WHAT YOU WILL DO
From the line with "<td>2021-09-28</td>" to the final line, print the records exactly as they are.

Stored data:
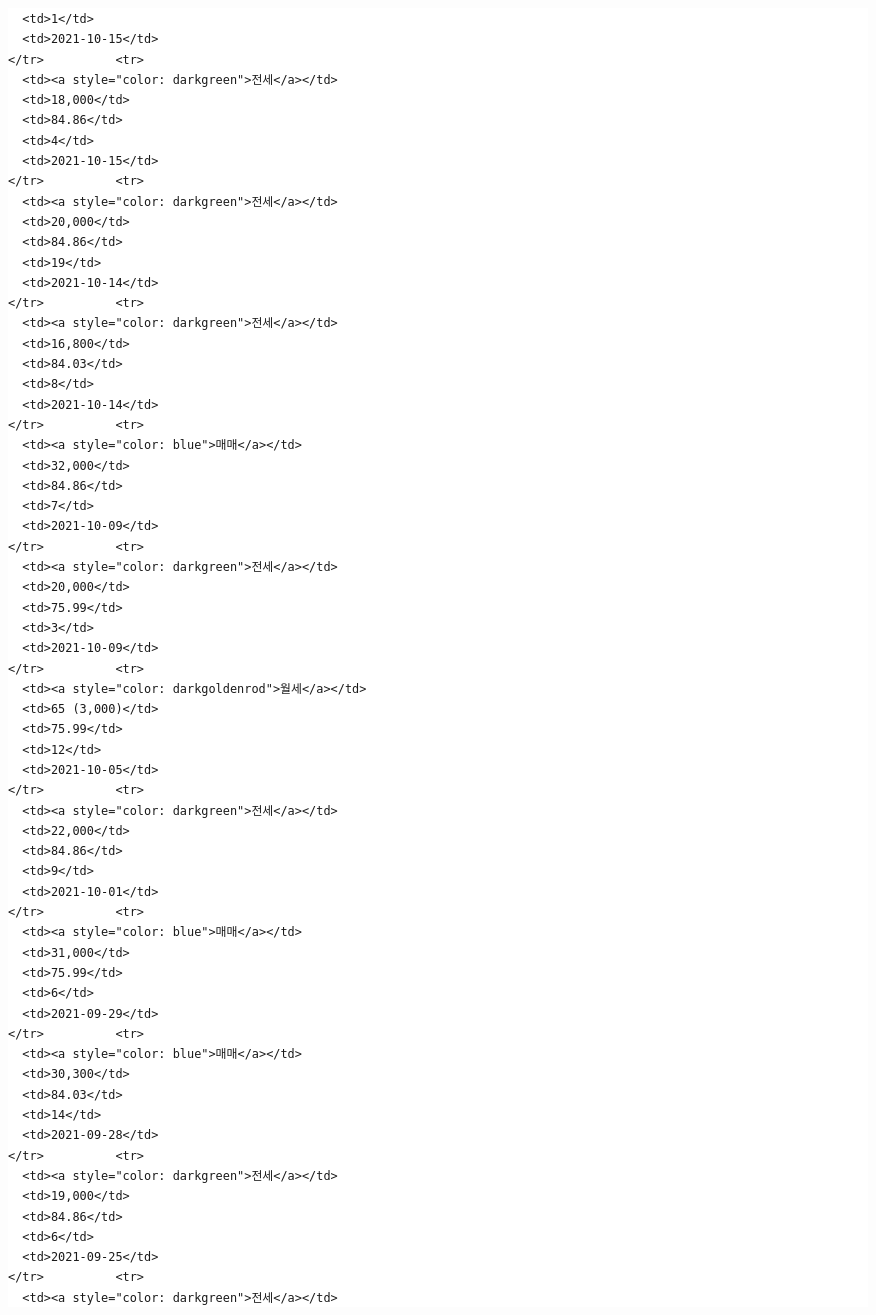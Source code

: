       <td>1</td>
      <td>2021-10-15</td>
    </tr>          <tr>
      <td><a style="color: darkgreen">전세</a></td>
      <td>18,000</td>
      <td>84.86</td>
      <td>4</td>
      <td>2021-10-15</td>
    </tr>          <tr>
      <td><a style="color: darkgreen">전세</a></td>
      <td>20,000</td>
      <td>84.86</td>
      <td>19</td>
      <td>2021-10-14</td>
    </tr>          <tr>
      <td><a style="color: darkgreen">전세</a></td>
      <td>16,800</td>
      <td>84.03</td>
      <td>8</td>
      <td>2021-10-14</td>
    </tr>          <tr>
      <td><a style="color: blue">매매</a></td>
      <td>32,000</td>
      <td>84.86</td>
      <td>7</td>
      <td>2021-10-09</td>
    </tr>          <tr>
      <td><a style="color: darkgreen">전세</a></td>
      <td>20,000</td>
      <td>75.99</td>
      <td>3</td>
      <td>2021-10-09</td>
    </tr>          <tr>
      <td><a style="color: darkgoldenrod">월세</a></td>
      <td>65 (3,000)</td>
      <td>75.99</td>
      <td>12</td>
      <td>2021-10-05</td>
    </tr>          <tr>
      <td><a style="color: darkgreen">전세</a></td>
      <td>22,000</td>
      <td>84.86</td>
      <td>9</td>
      <td>2021-10-01</td>
    </tr>          <tr>
      <td><a style="color: blue">매매</a></td>
      <td>31,000</td>
      <td>75.99</td>
      <td>6</td>
      <td>2021-09-29</td>
    </tr>          <tr>
      <td><a style="color: blue">매매</a></td>
      <td>30,300</td>
      <td>84.03</td>
      <td>14</td>
      <td>2021-09-28</td>
    </tr>          <tr>
      <td><a style="color: darkgreen">전세</a></td>
      <td>19,000</td>
      <td>84.86</td>
      <td>6</td>
      <td>2021-09-25</td>
    </tr>          <tr>
      <td><a style="color: darkgreen">전세</a></td>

PROBLEM SOLUTION
      <td>2021-09-28</td>
    </tr>          <tr>
      <td><a style="color: darkgreen">전세</a></td>
      <td>19,000</td>
      <td>84.86</td>
      <td>6</td>
      <td>2021-09-25</td>
    </tr>          <tr>
      <td><a style="color: darkgreen">전세</a></td>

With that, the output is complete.